_Goal of the exercise_:
Where in the listing does the word "editor" appear? Report each line that holds it.

_Material for the task_:
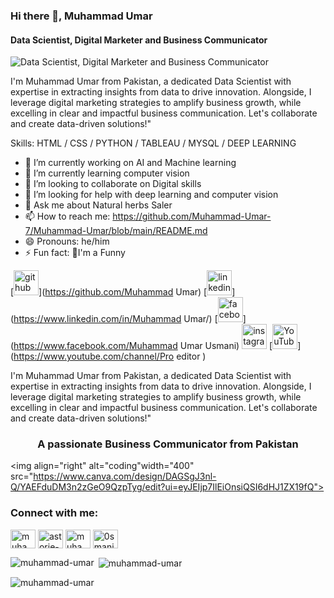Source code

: ### Hi there 👋, Muhammad Umar
#### Data Scientist, Digital Marketer and Business Communicator
![Data Scientist, Digital Marketer and Business Communicator](https://www.canva.com/design/DAGSgJ3nl-Q/FbSK9wuq_-IoyaaHmwA2Fw/watch?utm_content=DAGSgJ3nl-Q&utm_campaign=designshare&utm_medium=link&utm_source=editor)

I'm Muhammad Umar from Pakistan, a dedicated Data Scientist with expertise in extracting insights from data to drive innovation. Alongside, I leverage digital marketing strategies to amplify business growth, while excelling in clear and impactful business communication. Let's collaborate and create data-driven solutions!"

Skills: HTML / CSS / PYTHON / TABLEAU / MYSQL / DEEP LEARNING

- 🔭 I’m currently working on AI and Machine learning 
- 🌱 I’m currently learning computer vision 
- 👯 I’m looking to collaborate on Digital skills 
- 🤔 I’m looking for help with deep learning and computer vision 
- 💬 Ask me about Natural herbs  Saler 
- 📫 How to reach me: https://github.com/Muhammad-Umar-7/Muhammad-Umar/blob/main/README.md 
- 😄 Pronouns: he/him 
- ⚡ Fun fact: 🤔I'm a Funny  


[<img src='https://cdn.jsdelivr.net/npm/simple-icons@3.0.1/icons/github.svg' alt='github' height='40'>](https://github.com/Muhammad Umar)  [<img src='https://cdn.jsdelivr.net/npm/simple-icons@3.0.1/icons/linkedin.svg' alt='linkedin' height='40'>](https://www.linkedin.com/in/Muhammad Umar/)  [<img src='https://cdn.jsdelivr.net/npm/simple-icons@3.0.1/icons/facebook.svg' alt='facebook' height='40'>](https://www.facebook.com/Muhammad Umar Usmani)  [<img src='https://cdn.jsdelivr.net/npm/simple-icons@3.0.1/icons/instagram.svg' alt='instagram' height='40'>](https://www.instagram.com/Osmanis_here/)  [<img src='https://cdn.jsdelivr.net/npm/simple-icons@3.0.1/icons/youtube.svg' alt='YouTube' height='40'>](https://www.youtube.com/channel/Pro editor )  




I'm Muhammad Umar from Pakistan, a dedicated Data Scientist with expertise in extracting insights from data to drive innovation. Alongside, I leverage digital marketing strategies to amplify business growth, while excelling in clear and impactful business communication. Let's collaborate and create data-driven solutions!"

<h3 align="center">A passionate Business Communicator from Pakistan</h3>

<img align="right" alt="coding"width="400" src="https://www.canva.com/design/DAGSgJ3nl-Q/YAEFduDM3n2zGeO9QzpTyg/edit?ui=eyJEIjp7IlEiOnsiQSI6dHJ1ZX19fQ"> 

<h3 align="left">Connect with me:</h3>
<p align="left">
<a href="https://linkedin.com/in/muhammad umar" target="blank"><img align="center" src="https://raw.githubusercontent.com/rahuldkjain/github-profile-readme-generator/master/src/images/icons/Social/linked-in-alt.svg" alt="muhammad umar" height="30" width="40" /></a>
<a href="https://kaggle.com/astorie-bacha" target="blank"><img align="center" src="https://raw.githubusercontent.com/rahuldkjain/github-profile-readme-generator/master/src/images/icons/Social/kaggle.svg" alt="astorie-bacha" height="30" width="40" /></a>
<a href="https://fb.com/muhammad umar usmani" target="blank"><img align="center" src="https://raw.githubusercontent.com/rahuldkjain/github-profile-readme-generator/master/src/images/icons/Social/facebook.svg" alt="muhammad umar usmani" height="30" width="40" /></a>
<a href="https://instagram.com/0smanis_here" target="blank"><img align="center" src="https://raw.githubusercontent.com/rahuldkjain/github-profile-readme-generator/master/src/images/icons/Social/instagram.svg" alt="0smanis_here" height="30" width="40" /></a>
</p>

<p><img align="left" src="https://github-readme-stats.vercel.app/api/top-langs?username=muhammad-umar&show_icons=true&locale=en&layout=compact" alt="muhammad-umar" /></p>

<p>&nbsp;<img align="center" src="https://github-readme-stats.vercel.app/api?username=muhammad-umar&show_icons=true&locale=en" alt="muhammad-umar" /></p>

<p><img align="center" src="https://github-readme-streak-stats.herokuapp.com/?user=muhammad-umar&" alt="muhammad-umar" /></p>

_Response to this task_:
![Data Scientist, Digital Marketer and Business Communicator](https://www.canva.com/design/DAGSgJ3nl-Q/FbSK9wuq_-IoyaaHmwA2Fw/watch?utm_content=DAGSgJ3nl-Q&utm_campaign=designshare&utm_medium=link&utm_source=editor)
[<img src='https://cdn.jsdelivr.net/npm/simple-icons@3.0.1/icons/github.svg' alt='github' height='40'>](https://github.com/Muhammad Umar)  [<img src='https://cdn.jsdelivr.net/npm/simple-icons@3.0.1/icons/linkedin.svg' alt='linkedin' height='40'>](https://www.linkedin.com/in/Muhammad Umar/)  [<img src='https://cdn.jsdelivr.net/npm/simple-icons@3.0.1/icons/facebook.svg' alt='facebook' height='40'>](https://www.facebook.com/Muhammad Umar Usmani)  [<img src='https://cdn.jsdelivr.net/npm/simple-icons@3.0.1/icons/instagram.svg' alt='instagram' height='40'>](https://www.instagram.com/Osmanis_here/)  [<img src='https://cdn.jsdelivr.net/npm/simple-icons@3.0.1/icons/youtube.svg' alt='YouTube' height='40'>](https://www.youtube.com/channel/Pro editor )  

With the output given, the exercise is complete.